Task brief: When a line below holds the string "subsubsection", show that line.

========

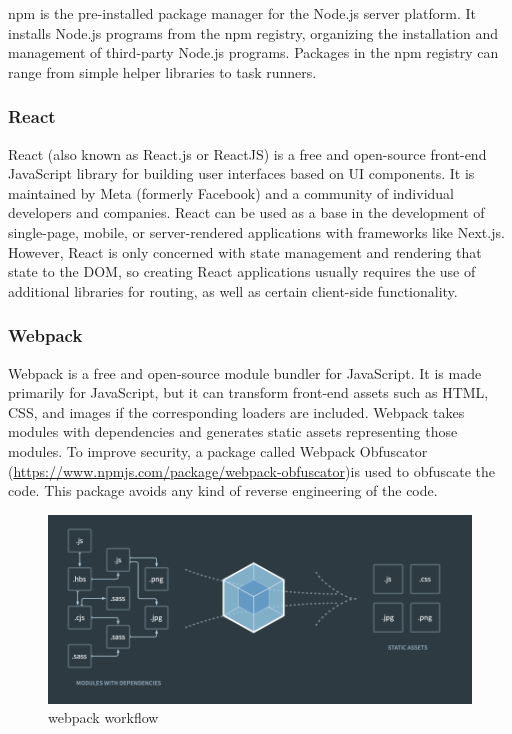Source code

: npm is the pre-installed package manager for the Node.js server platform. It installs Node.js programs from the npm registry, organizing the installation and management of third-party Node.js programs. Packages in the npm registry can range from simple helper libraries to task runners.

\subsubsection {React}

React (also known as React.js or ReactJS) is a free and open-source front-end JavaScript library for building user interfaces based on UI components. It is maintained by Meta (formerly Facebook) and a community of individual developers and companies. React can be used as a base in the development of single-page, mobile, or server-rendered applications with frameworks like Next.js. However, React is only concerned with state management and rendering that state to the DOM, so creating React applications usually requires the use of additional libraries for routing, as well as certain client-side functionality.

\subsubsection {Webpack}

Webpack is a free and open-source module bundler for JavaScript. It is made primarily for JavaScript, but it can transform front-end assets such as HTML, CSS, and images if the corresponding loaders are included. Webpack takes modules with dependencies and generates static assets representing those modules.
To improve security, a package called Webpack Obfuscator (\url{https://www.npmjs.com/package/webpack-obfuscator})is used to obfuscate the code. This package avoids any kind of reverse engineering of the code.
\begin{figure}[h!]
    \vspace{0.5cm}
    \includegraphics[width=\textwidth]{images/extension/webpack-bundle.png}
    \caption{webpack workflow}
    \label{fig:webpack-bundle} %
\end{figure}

========

Solution to the problem:
\subsubsection {React}
\subsubsection {Webpack}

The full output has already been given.